105- A felicidade não está nos bens

«Podem apresentar-se quatro razões gerais para provar que a felicidade não pode consistir em nenhum dos bens externos de que vimos falando [riqueza, honra, fama e poder]. A primeira é que, por a felicidade ser o bem supremo do homem, ela não é compatível com algum mal. Mas encontramos todos esses bens tanto nos bons como nos maus. A segunda é que, sendo próprio da felicidade ser suficiente por si mesma, como diz Aristóteles na Ethic. I 19, é preciso que, uma vez alcançada, não falte ao homem nenhum bem necessário. Mas, depois de obter cada um desses bens, ainda faltam ao homem muitos outros bens necessários, como a sabedoria, a saúde do corpo, etc. A terceira é que a felicidade não pode ocasionar nenhum mal a ninguém, porque é um bem perfeito. Mas isto não sucede com os bens citados, pois se diz em Ecl 5,12 que “as riquezas guardam-se para o mal dos seus donos”, e o mesmo se passa com os outros três. A quarta é que o homem ordena-se à felicidade por princípios internos, pois ordena-se a ela por natureza. Mas esses quatro bens procedem de causas externas e, com frequência, da sorte; daí que se lhes chame também bens de fortuna. Portanto, de nenhum modo neles pode consistir a felicidade.» (ST I-II 2, 4)

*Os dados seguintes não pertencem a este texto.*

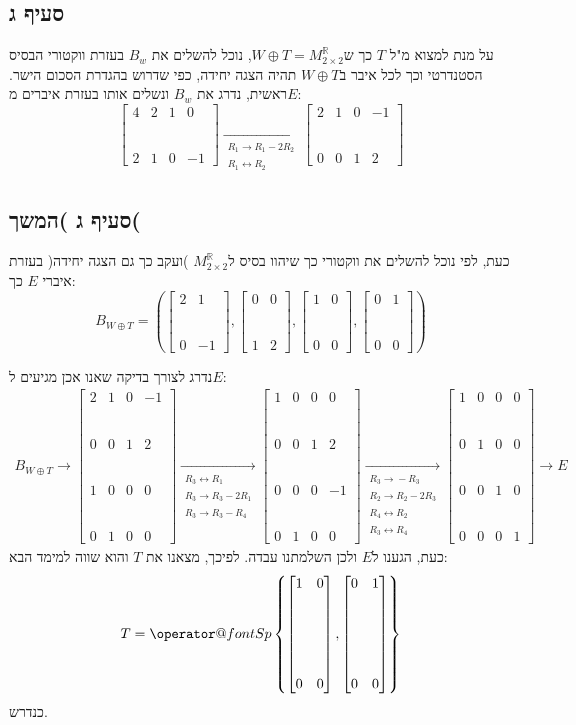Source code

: \documentclass[11pt, oneside]{article}
\makeatletter
\newcommand{\qed}{\R{$\blacksquare$}}
\newcommand{\br}{\\\\\\\\\\\\}
\newcommand{\opr}[1]{\xrightarrow[\text{#1}]{}}
\newcommand{\oprm}[1]{\underset{\substack{#1}}{\longrightarrow}}
\newcommand{\bidiarrow}[1]{\underset{\text{#1}}{\leftrightarrow}}
\newcommand{\mR}{\mathbb{R}}
\newcommand{\m}[3]{\R{משפט #3#2.#1}}
\newcommand{\Sp}[1]{\mathop{\operator@font Sp}#1}
\newcommand{\tot}[4]{\begin{bmatrix}#1 & #2\br#3 & #4\end{bmatrix}}
\makeatother
\begin{document}
\subsection{סעיף ג}
על מנת למצוא מ"ל $T$ כך ש$W \oplus T = M^\mR_{2\times2}$, נוכל להשלים את $B_w$ בעזרת ווקטורי הבסיס הסטנדרטי וכך לכל איבר ב$W \oplus T$ תהיה הצגה יחידה, כפי שדרוש בהגדרת הסכום הישר. ראשית, נדרג את $B_w$ ונשלים אותו בעזרת איברים מ$E$:
\[
\begin{bmatrix}
4 & 2 & 1 & 0\br
2 & 1 & 0 & -1
\end{bmatrix}
\oprm{%
R_1 \opr{} R_1 - 2R_2\\
R_1 \bidiarrow{} R_2
}
\begin{bmatrix}
2 & 1 & 0 & -1\br
0 & 0 & 1 & 2
\end{bmatrix}
\]
\clearpage
\setcounter{subsection}{2}
\subsection{סעיף ג )המשך(}
כעת, לפי \m{8}{3}{5.} נוכל להשלים את ווקטורי כך שיהוו בסיס ל$M^\mR_{2\times2}$ )ועקב כך גם הצגה יחידה( בעזרת איברי $E$ כך:
\[
B_{W \oplus T} = \left(\tot{2}{1}{0}{-1}, \tot{0}{0}{1}{2}, \tot{1}{0}{0}{0}, \tot{0}{1}{0}{0}\right)
\]

נדרג לצורך בדיקה שאנו אכן מגיעים ל$E$:
\begin{align*}
B_{W \oplus T}
\opr{}
\begin{bmatrix}
2 & 1 & 0 & -1\br
0 & 0 & 1 & 2\br
1 & 0 & 0 & 0\br
0 & 1 & 0 & 0
\end{bmatrix}
\oprm{%
R_3 \bidiarrow{} R_1\\
R_3 \opr{} R_3 - 2R_1\\
R_3 \opr{} R_3 - R_4
}
\begin{bmatrix}
1 & 0 & 0 & 0\br
0 & 0 & 1 & 2\br
0 & 0 & 0 & -1\br
0 & 1 & 0 & 0
\end{bmatrix}
\oprm{%
R_3 \opr{} -R_3\\
R_2 \opr{} R_2 - 2R_3\\
R_4 \bidiarrow{} R_2\\
R_3 \bidiarrow{} R_4
}
\begin{bmatrix}
1 & 0 & 0 & 0\br
0 & 1 & 0 & 0\br
0 & 0 & 1 & 0\br
0 & 0 & 0 & 1
\end{bmatrix}
\opr{}
E
\end{align*}
כעת, הגענו ל$E$ ולכן השלמתנו עבדה. לפיכך, מצאנו את $T$ והוא שווה למימד הבא:
\[
T = \Sp \left\{\tot{1}{0}{0}{0}, \tot{0}{1}{0}{0}\right\}
\]
כנדרש.
\br\qed

\end{document}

131- As riquezas são instrumentos

«Os bens exteriores têm razão de instrumento para um fim, como dissemos. Assim é necessário que o bem do homem no que se lhes refere consista numa certa medida, quer dizer, segundo aquela que ele procure possuir as riquezas exteriores enquanto elas são necessários a viver segundo a sua condição» (ST II-II 118,1)

132- Solicitude dos bens materiais

«A solicitude dos bens temporais pode ser ilícita de três modos. Primeiro, no que toca ao objecto da solicitude, se procuramos os bens temporais como o nosso fim. Por isso diz S. Agostinho no livro De Operibus Monach. xxvi “quando o Senhor disse ‘não vos inquieteis ...’, Ele queria proibir-lhes, quer que fizessem dessas coisas o seu fim, quer que fosse por causa disso que fizessem o que lhes era ordenado na pregação do Evangelho”

«Depois, a solicitude dos bens temporais pode ser ilícita de uma segunda maneira, devido à aplicação supérflua que dedicamos a obter esse bens, donde resulta que o homem se afasta dos bens espirituais, aos quais se deve aplicar principalmente.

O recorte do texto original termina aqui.